===== Data provided =====
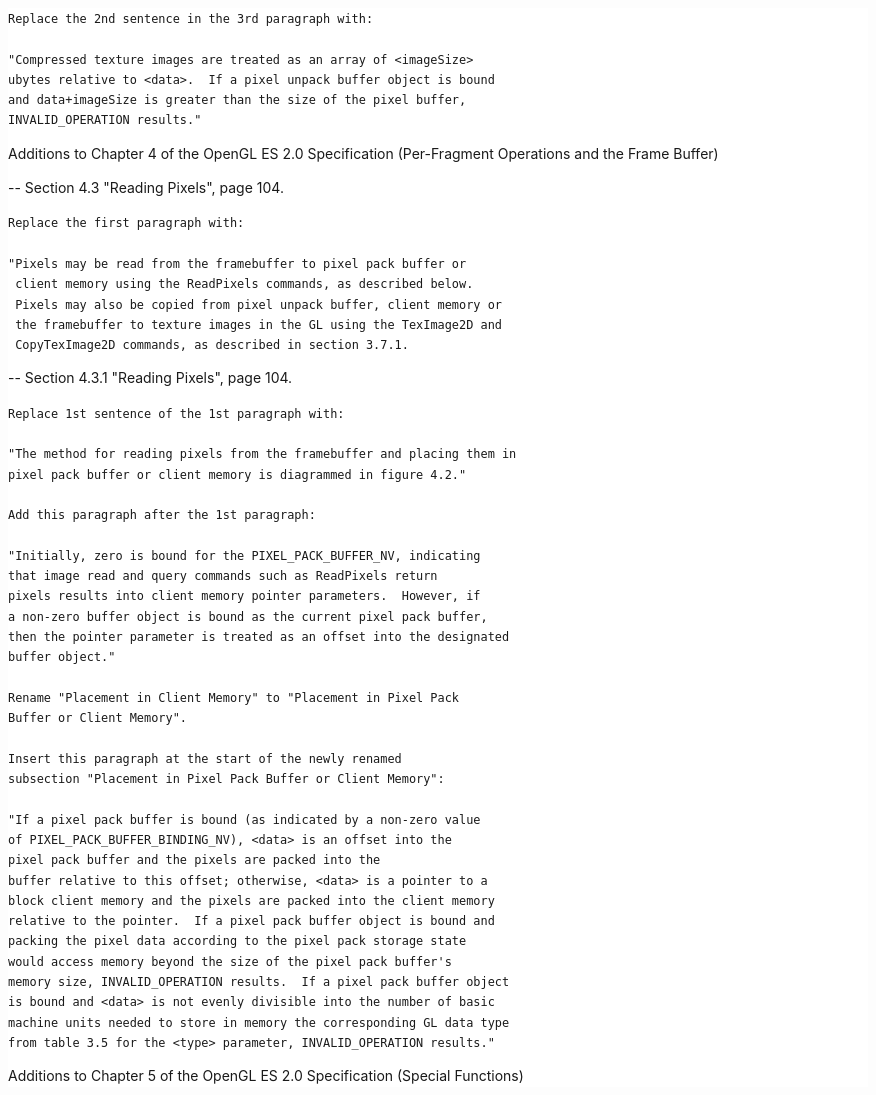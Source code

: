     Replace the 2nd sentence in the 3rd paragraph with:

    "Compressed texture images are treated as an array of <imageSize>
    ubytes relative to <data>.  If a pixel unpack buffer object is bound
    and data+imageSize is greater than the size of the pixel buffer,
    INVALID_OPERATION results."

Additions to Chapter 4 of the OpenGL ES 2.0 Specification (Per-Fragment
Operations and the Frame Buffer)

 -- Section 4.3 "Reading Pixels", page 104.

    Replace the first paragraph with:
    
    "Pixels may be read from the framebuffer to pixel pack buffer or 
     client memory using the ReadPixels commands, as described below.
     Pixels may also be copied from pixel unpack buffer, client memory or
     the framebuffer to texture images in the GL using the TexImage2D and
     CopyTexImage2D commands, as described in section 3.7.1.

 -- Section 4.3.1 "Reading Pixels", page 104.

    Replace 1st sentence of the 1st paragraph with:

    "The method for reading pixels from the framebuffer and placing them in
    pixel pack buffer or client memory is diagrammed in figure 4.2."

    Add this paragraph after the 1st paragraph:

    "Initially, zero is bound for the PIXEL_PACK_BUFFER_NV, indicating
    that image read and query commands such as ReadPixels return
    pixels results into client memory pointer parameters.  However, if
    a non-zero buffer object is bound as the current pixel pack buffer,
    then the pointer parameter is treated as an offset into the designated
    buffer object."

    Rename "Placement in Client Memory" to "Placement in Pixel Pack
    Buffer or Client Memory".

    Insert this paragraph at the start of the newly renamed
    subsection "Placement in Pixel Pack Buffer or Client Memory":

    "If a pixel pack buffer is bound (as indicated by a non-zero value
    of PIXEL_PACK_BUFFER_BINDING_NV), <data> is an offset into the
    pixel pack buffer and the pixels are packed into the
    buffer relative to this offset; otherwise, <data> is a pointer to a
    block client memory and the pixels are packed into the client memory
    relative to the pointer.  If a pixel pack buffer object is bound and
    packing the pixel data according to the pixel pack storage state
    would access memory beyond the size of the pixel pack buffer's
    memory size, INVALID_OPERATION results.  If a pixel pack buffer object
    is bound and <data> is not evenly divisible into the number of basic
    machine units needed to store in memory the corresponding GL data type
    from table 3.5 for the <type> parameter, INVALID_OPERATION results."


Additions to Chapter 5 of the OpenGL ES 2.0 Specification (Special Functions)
=====
===== Data provided =====
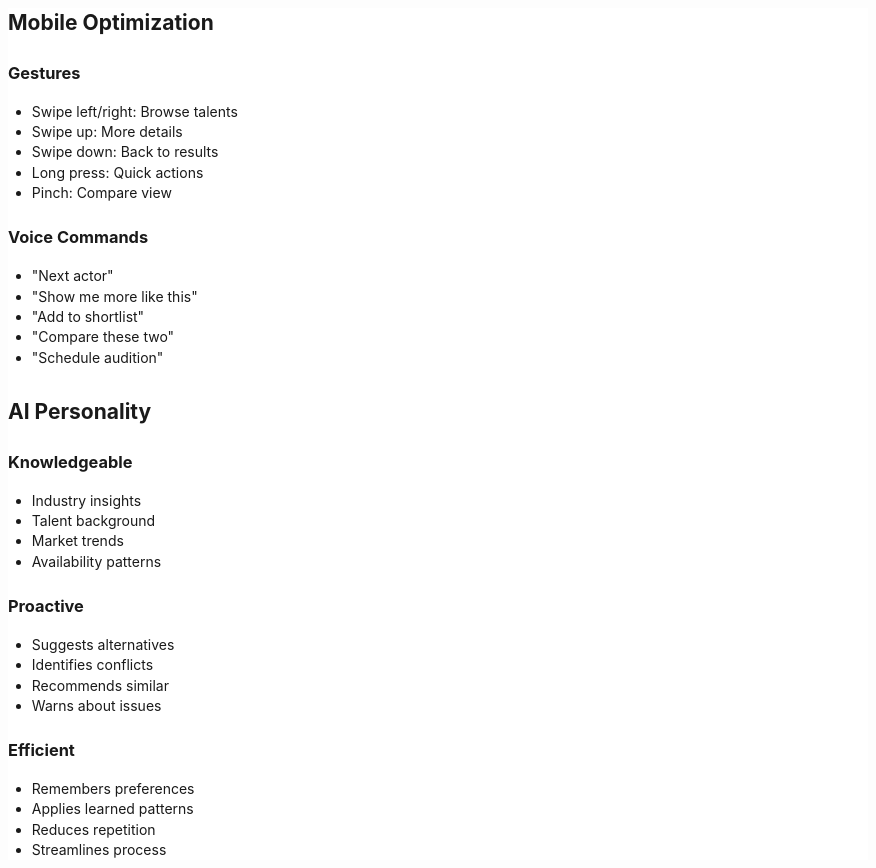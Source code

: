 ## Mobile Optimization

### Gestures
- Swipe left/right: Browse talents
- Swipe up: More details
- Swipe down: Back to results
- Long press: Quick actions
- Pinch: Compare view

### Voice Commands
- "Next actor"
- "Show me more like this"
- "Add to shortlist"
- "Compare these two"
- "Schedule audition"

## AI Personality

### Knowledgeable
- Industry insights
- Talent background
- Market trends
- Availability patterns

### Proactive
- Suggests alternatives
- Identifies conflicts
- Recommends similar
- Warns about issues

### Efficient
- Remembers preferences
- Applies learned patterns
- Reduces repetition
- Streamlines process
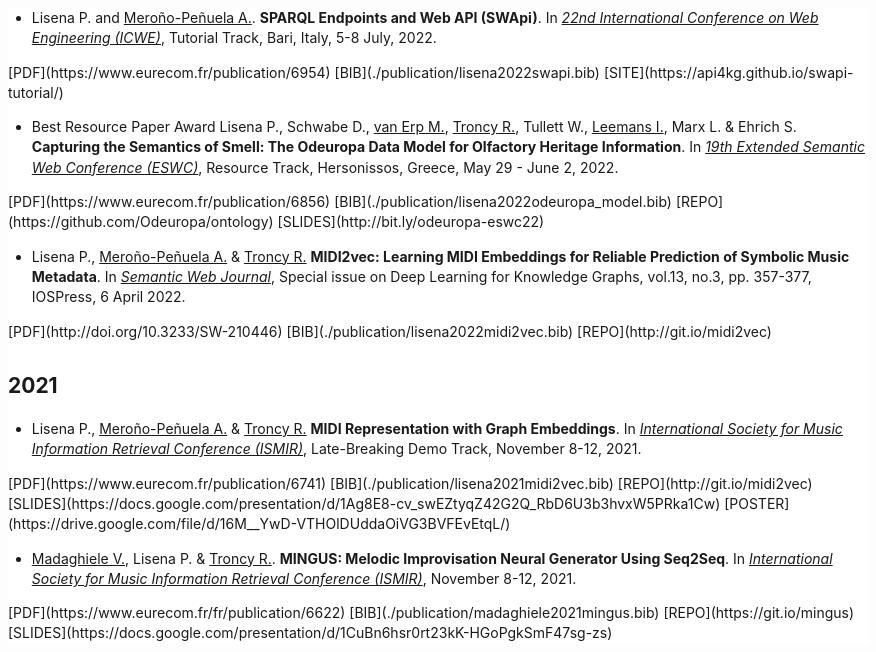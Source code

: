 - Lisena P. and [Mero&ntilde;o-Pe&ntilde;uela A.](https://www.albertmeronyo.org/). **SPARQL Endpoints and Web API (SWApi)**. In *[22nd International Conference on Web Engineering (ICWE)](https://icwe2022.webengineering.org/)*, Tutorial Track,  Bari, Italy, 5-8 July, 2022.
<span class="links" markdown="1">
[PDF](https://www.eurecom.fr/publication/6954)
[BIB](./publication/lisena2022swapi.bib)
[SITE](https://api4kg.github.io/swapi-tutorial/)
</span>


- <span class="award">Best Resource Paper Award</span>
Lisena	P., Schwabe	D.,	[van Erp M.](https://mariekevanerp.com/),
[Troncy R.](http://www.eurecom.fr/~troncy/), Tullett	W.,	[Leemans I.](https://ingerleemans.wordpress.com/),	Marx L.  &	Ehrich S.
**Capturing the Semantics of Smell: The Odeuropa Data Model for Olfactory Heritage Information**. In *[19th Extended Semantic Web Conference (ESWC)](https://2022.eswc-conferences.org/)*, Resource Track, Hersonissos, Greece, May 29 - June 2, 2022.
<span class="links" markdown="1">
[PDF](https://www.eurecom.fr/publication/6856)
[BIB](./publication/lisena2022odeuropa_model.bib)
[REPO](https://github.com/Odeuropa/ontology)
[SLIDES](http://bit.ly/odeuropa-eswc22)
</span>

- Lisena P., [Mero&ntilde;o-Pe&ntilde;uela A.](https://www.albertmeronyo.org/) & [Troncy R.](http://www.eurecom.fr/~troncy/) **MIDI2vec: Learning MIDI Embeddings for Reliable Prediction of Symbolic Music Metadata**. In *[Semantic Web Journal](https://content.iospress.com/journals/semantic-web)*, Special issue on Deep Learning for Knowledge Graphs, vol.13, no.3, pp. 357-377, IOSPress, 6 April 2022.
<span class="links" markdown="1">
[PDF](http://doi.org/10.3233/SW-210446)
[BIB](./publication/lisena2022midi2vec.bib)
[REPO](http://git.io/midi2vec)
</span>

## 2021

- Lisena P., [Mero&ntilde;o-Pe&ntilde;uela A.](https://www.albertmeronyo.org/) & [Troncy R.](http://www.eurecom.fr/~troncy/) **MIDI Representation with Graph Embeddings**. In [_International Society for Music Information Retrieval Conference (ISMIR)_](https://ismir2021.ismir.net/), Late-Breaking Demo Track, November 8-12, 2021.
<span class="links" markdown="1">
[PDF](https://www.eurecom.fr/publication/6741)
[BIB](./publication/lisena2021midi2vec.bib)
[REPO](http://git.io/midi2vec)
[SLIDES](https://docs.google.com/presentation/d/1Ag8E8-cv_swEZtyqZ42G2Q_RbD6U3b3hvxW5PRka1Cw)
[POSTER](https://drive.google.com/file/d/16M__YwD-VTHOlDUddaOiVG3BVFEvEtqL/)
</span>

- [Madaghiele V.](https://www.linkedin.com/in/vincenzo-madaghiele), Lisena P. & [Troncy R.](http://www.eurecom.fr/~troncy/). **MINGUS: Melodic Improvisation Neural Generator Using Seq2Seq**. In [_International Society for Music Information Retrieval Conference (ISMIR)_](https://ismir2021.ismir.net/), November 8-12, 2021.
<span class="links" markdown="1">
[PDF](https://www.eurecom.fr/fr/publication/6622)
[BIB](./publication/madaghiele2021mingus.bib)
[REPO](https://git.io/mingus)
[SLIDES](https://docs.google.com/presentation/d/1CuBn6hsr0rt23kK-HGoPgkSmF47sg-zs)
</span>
=====
### Exercise
When you reach the line containing "-- Section 4.3.1" in the data above, start copying exactly, and stop after the line containing "pixels results into".

### Solution to the problem
 -- Section 4.3.1 "Reading Pixels", page 104.

    Replace 1st sentence of the 1st paragraph with:

    "The method for reading pixels from the framebuffer and placing them in
    pixel pack buffer or client memory is diagrammed in figure 4.2."

    Add this paragraph after the 1st paragraph:

    "Initially, zero is bound for the PIXEL_PACK_BUFFER_NV, indicating
    that image read and query commands such as ReadPixels return
    pixels results into client memory pointer parameters.  However, if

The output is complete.